Formato: Online Artículo Texto
Lenguaje:English
Publicado: American Diabetes Association 2012
Materias:
Acceso en línea:https://www.ncbi.nlm.nih.gov/pmc/articles/PMC3476904/
https://www.ncbi.nlm.nih.gov/pubmed/22891257
http://dx.doi.org/10.2337/dc12-0364
Descripción
Sumario:OBJECTIVE: Due in large part to effective pharmacotherapy, mortality rates have fallen substantially among those with diabetes; however, trends have been less favorable among those of lower socioeconomic status (SES), leading to a widening gap in mortality between rich and poor. We examined whether income disparities in diabetes-related morbidity or mortality decline after age 65 in a setting where much of health care is publicly funded yet universal drug coverage starts only at age 65. RESEARCH DESIGN AND METHODS: We conducted a population-based retrospective cohort study using administrative health claims from Ontario, Canada. Adults with diabetes (N = 606,051) were followed from 1 April 2002 to 31 March 2008 for a composite outcome of death, nonfatal acute myocardial infarction (AMI), and nonfatal stroke.
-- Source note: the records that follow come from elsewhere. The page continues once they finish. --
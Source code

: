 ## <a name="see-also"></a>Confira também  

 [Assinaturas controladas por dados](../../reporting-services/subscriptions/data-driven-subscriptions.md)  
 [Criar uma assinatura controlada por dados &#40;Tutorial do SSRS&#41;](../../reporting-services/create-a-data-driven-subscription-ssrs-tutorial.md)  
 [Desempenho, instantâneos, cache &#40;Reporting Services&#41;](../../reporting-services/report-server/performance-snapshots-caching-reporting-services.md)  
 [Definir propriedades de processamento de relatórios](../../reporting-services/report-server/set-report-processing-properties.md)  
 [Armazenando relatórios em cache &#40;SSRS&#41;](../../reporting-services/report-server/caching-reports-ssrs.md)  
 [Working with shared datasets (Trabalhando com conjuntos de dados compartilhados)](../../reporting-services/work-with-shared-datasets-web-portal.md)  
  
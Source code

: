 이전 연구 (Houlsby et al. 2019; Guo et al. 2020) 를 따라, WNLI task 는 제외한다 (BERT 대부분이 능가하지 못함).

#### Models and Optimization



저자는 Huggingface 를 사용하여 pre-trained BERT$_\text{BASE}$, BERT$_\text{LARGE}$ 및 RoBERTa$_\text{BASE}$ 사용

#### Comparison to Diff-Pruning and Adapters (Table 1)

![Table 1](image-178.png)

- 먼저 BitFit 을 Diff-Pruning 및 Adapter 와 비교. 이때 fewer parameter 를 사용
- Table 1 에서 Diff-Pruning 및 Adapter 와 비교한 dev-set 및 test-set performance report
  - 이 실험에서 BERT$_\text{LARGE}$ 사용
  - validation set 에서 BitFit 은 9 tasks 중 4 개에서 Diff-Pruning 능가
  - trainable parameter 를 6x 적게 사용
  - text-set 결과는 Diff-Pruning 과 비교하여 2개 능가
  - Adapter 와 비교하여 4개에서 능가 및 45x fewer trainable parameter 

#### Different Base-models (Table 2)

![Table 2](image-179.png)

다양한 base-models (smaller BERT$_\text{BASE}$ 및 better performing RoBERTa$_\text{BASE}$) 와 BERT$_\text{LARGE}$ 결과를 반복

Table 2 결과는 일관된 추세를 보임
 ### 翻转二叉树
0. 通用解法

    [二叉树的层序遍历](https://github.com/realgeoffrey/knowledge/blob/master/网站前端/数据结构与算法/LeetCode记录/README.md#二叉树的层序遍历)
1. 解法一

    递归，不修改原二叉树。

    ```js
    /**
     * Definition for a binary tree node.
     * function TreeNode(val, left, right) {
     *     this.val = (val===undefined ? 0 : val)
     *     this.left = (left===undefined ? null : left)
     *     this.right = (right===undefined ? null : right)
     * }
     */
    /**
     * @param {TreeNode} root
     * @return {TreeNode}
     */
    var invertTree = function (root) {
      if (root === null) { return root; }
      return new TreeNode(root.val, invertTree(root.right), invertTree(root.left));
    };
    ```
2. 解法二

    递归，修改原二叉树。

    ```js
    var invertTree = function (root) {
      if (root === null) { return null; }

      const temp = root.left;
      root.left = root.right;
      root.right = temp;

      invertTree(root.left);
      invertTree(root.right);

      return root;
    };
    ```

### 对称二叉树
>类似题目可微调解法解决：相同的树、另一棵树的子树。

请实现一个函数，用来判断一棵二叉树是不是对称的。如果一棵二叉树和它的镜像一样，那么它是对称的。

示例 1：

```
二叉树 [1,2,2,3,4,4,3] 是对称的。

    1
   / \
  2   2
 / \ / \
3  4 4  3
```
SES was based on neighborhood median household income levels from the 2001 Canadian Census. RESULTS: SES was a strong predictor of death, nonfatal AMI, or nonfatal stroke among those <65 years of age (adjusted hazard ratio [HR] 1.51 [95% CI 1.45–1.56]) and exerted a lesser effect among those ≥65 years of age (1.12 [1.09–1.14]; P < 0.0001 for interaction), after adjusting for age, sex, baseline cardiovascular disease (CVD), diabetes duration, comorbidity, and health care utilization. SES gradients were consistent for all groups <65 years of age. Similar findings were noted for 1-year post-AMI mortality (<65 years of age, 1.33 [1.09–1.63]; ≥65 years of age, 1.09 [1.01–1.18]). CONCLUSIONS: Observed SES differences in CVD burden diminish substantially after age 65 in our population with diabetes, which may be related to universal access to prescription drugs among seniors.